As acceptance of the Th1/Th2 paradigm increased among immunologists, so too has the effort to identify Th1- or Th2-associated genes or molecules. Numerous transcription factors/signal transducers such as T-bet, signal transducer and activator of transcription (Stat)-6, GATA-3, and Stat-4 were identified that determined Th1 or Th2 differentiation and function 4,5,6. In mice deficient in Stat-6, a Th2 transcription factor, IL-4 signaling is abolished and Th2 responses are absent. Nevertheless, these mice are still capable of mounting T cell–dependent antibody responses (although not IgE, an isotype for mast cell activation). The discovery of the various Th1- and Th2-related transcription factors cemented the validity of the Th1/Th2 paradigm, but what remained unclear was the precise role of Th1 cytokine–producing, or Th2 cytokine–producing cells in different immune responses.

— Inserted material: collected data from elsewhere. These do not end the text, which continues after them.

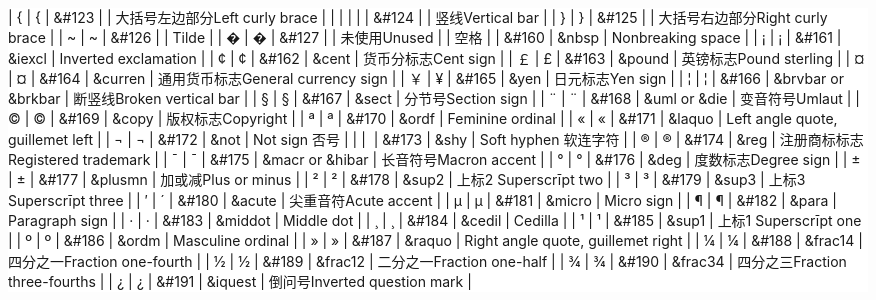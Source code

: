 | {      | {        | &#123    |                    | 大括号左边部分Left curly brace     |
| \|     | \|       | &#124    |                    | 竖线Vertical bar                   |
| }      | }        | &#125    |                    | 大括号右边部分Right curly brace    |
| ~      | ~        | &#126    |                    | Tilde                              |
| �      | �        | &#127    |                    | 未使用Unused                       |
| 空格   |          | &#160    | &nbsp              | Nonbreaking space                  |
| ¡      | ¡        | &#161    | &iexcl             | Inverted exclamation               |
| ¢      | ¢        | &#162    | &cent              | 货币分标志Cent sign                |
| ￡     | £        | &#163    | &pound             | 英镑标志Pound sterling             |
| ¤      | ¤        | &#164    | &curren            | 通用货币标志General currency sign  |
| ￥     | ¥        | &#165    | &yen               | 日元标志Yen sign                   |
| ¦      | ¦        | &#166    | &brvbar or &brkbar | 断竖线Broken vertical bar          |
| §      | §        | &#167    | &sect              | 分节号Section sign                 |
| ¨      | ¨        | &#168    | &uml or &die       | 变音符号Umlaut                     |
| ©      | ©        | &#169    | &copy              | 版权标志Copyright                  |
| ª      | ª        | &#170    | &ordf              | Feminine ordinal                   |
| «      | «        | &#171    | &laquo             | Left angle quote, guillemet left   |
| ¬      | ¬        | &#172    | &not               | Not sign 否号                      |
|        | ­        | &#173    | &shy               | Soft hyphen 软连字符               |
| ®      | ®        | &#174    | &reg               | 注册商标标志Registered trademark   |
| ˉ      | ¯        | &#175    | &macr or &hibar    | 长音符号Macron accent              |
| °      | °        | &#176    | &deg               | 度数标志Degree sign                |
| ±      | ±        | &#177    | &plusmn            | 加或减Plus or minus                |
| ²      | ²        | &#178    | &sup2              | 上标2 Superscrīpt two              |
| ³      | ³        | &#179    | &sup3              | 上标3 Superscrīpt three            |
| ′      | ´        | &#180    | &acute             | 尖重音符Acute accent               |
| μ      | µ        | &#181    | &micro             | Micro sign                         |
| ¶      | ¶        | &#182    | &para              | Paragraph sign                     |
| ·      | ·        | &#183    | &middot            | Middle dot                         |
| ¸      | ¸        | &#184    | &cedil             | Cedilla                            |
| ¹      | ¹        | &#185    | &sup1              | 上标1 Superscrīpt one              |
| º      | º        | &#186    | &ordm              | Masculine ordinal                  |
| »      | »        | &#187    | &raquo             | Right angle quote, guillemet right |
| ¼      | ¼        | &#188    | &frac14            | 四分之一Fraction one-fourth        |
| ½      | ½        | &#189    | &frac12            | 二分之一Fraction one-half          |
| ¾      | ¾        | &#190    | &frac34            | 四分之三Fraction three-fourths     |
| ¿      | ¿        | &#191    | &iquest            | 倒问号Inverted question mark       |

Cell surface molecules that reliably mark Th1 or Th2 cells were also sought, and to date the chemokine receptors are probably the most convenient (although by no means ideal) markers of functional subsets. Th1 cells preferentially express CC chemokine receptor (CCR)5 and CXC chemokine receptor (CXCR)3, and migrate in response to a select set of chemokines induced by cytokines such as IFN-γ or IL-1, whereas Th2 cells preferentially express CCR3 and CCR4 and migrate to chemokines induced by IL-4 or IL-13 7,8,9,10,11,12. The regulated expression of chemokine receptors by effector T cells relates to the simple concept that migration or positioning of a cell is intimately connected to that cell's function 11. In this issue, two groups have provided one of the best examples of this concept, by identifying CXCR5 as a chemokine receptor responsible for the follicular homing of a unique subset of T helper cells for antibody production 13,14. This subset of T cells could be distinguished from Th1 or Th2 cells, and would thus represent a third class of effector-type T cell.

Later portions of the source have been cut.